WHAT IS REQUIRED ->
Lines from the one containing "https://saratov.tbmmarket.ru/tbmmarket/service/yandex-market.xml" through the last line of the material below: print these exactly, and only these.

== Segment start ==

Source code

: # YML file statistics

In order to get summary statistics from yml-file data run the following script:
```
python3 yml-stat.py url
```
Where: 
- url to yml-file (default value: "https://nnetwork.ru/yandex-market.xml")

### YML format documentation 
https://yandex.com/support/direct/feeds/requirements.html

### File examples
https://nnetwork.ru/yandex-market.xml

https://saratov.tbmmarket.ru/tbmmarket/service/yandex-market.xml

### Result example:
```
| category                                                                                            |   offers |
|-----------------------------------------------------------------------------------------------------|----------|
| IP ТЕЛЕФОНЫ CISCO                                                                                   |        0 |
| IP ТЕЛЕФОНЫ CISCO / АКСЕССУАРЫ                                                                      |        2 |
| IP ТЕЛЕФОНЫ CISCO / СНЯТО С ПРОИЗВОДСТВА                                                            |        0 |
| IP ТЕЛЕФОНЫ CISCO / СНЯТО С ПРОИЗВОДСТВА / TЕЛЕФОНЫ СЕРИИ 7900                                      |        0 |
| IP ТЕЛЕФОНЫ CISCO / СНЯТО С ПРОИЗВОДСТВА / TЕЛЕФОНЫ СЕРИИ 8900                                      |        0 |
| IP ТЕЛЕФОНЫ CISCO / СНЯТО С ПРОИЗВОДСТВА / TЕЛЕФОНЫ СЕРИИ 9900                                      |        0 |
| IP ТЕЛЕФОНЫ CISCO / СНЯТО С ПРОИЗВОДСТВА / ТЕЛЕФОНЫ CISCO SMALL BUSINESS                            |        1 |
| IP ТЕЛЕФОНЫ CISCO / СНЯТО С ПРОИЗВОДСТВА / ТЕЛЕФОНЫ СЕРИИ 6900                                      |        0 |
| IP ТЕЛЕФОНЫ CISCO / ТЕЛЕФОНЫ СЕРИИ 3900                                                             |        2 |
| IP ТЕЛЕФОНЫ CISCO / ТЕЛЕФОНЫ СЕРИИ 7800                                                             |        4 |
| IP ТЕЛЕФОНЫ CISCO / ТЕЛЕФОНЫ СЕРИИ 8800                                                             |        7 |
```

== Segment end ==

RESPONSE FOR THIS EXERCISE ->
https://saratov.tbmmarket.ru/tbmmarket/service/yandex-market.xml

### Result example:
```
| category                                                                                            |   offers |
|-----------------------------------------------------------------------------------------------------|----------|
| IP ТЕЛЕФОНЫ CISCO                                                                                   |        0 |
| IP ТЕЛЕФОНЫ CISCO / АКСЕССУАРЫ                                                                      |        2 |
| IP ТЕЛЕФОНЫ CISCO / СНЯТО С ПРОИЗВОДСТВА                                                            |        0 |
| IP ТЕЛЕФОНЫ CISCO / СНЯТО С ПРОИЗВОДСТВА / TЕЛЕФОНЫ СЕРИИ 7900                                      |        0 |
| IP ТЕЛЕФОНЫ CISCO / СНЯТО С ПРОИЗВОДСТВА / TЕЛЕФОНЫ СЕРИИ 8900                                      |        0 |
| IP ТЕЛЕФОНЫ CISCO / СНЯТО С ПРОИЗВОДСТВА / TЕЛЕФОНЫ СЕРИИ 9900                                      |        0 |
| IP ТЕЛЕФОНЫ CISCO / СНЯТО С ПРОИЗВОДСТВА / ТЕЛЕФОНЫ CISCO SMALL BUSINESS                            |        1 |
| IP ТЕЛЕФОНЫ CISCO / СНЯТО С ПРОИЗВОДСТВА / ТЕЛЕФОНЫ СЕРИИ 6900                                      |        0 |
| IP ТЕЛЕФОНЫ CISCO / ТЕЛЕФОНЫ СЕРИИ 3900                                                             |        2 |
| IP ТЕЛЕФОНЫ CISCO / ТЕЛЕФОНЫ СЕРИИ 7800                                                             |        4 |
| IP ТЕЛЕФОНЫ CISCO / ТЕЛЕФОНЫ СЕРИИ 8800                                                             |        7 |
```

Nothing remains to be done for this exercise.